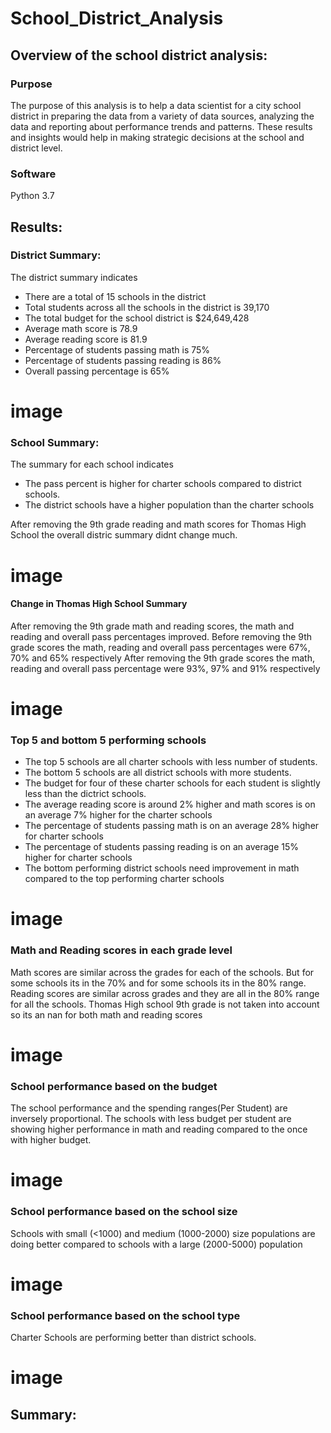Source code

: # School_District_Analysis

## Overview of the school district analysis:
### Purpose
The purpose of this analysis is to help a data scientist for a city school district in preparing the data from a variety of data sources, analyzing the data  and reporting about performance trends and patterns. These results and insights would help in making strategic decisions at the school and district level.    

### Software 
Python 3.7

## Results:
### District Summary:
The district summary indicates 
- There are a total of 15 schools in the district
- Total students across all the schools in the district is 39,170
- The total budget for the school district is $24,649,428
- Average math score is 78.9
- Average reading score is 81.9 
- Percentage of students passing math is 75%
- Percentage of students passing reading is 86%
- Overall passing percentage is 65%
# image

### School Summary:
The summary for each school indicates 
- The pass percent is higher for charter schools compared to district schools.
- The district schools have a higher population than the charter schools

After removing the 9th grade reading and math scores for Thomas High School the overall distric summary didnt change much.

# image

#### Change in Thomas High School Summary
After removing the 9th grade math and reading scores, the math and reading and overall pass percentages improved.
Before removing the 9th grade scores the math, reading and overall pass percentages were 67%, 70% and 65% respectively 
After removing the 9th grade scores the math, reading and overall pass percentage were  93%, 97% and 91% respectively

# image

### Top 5 and bottom 5 performing schools
- The top 5 schools are all charter schools with less number of students.
- The bottom 5 schools are all district schools with more students.
- The budget for four of these charter schools for each student is slightly less than the dictrict schools.
- The average reading score is around 2% higher and math scores is on an average 7% higher for the charter schools  
- The percentage of students passing math is on an average 28% higher for charter schools
- The percentage of students passing reading is on an average 15% higher for charter schools
- The bottom performing district schools need improvement in math compared to the top performing charter schools
# image
### Math and Reading scores in each grade level
Math scores are similar across the grades for each of the schools. But for some schools its in the 70% and for some schools its in the 80% range.
Reading scores are similar across grades and they are all in the 80% range for all the schools.
Thomas High school 9th grade is not taken into account so its an nan for both math and reading scores

# image
### School performance based on the budget
The school performance and the spending ranges(Per Student) are inversely proportional.
The schools with less budget per student are showing higher performance in math and reading compared to the once with higher budget.

# image
### School performance based on the school size
Schools with small (<1000) and medium (1000-2000) size populations are doing better compared to schools with a large (2000-5000) population

# image
### School performance based on the school type
Charter Schools are performing better than district schools.

# image
## Summary:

◆ ◆ ◆ ◆ ◆

Take every line above that includes the string "level" and return it.

The purpose of this analysis is to help a data scientist for a city school district in preparing the data from a variety of data sources, analyzing the data  and reporting about performance trends and patterns. These results and insights would help in making strategic decisions at the school and district level.    
### Math and Reading scores in each grade level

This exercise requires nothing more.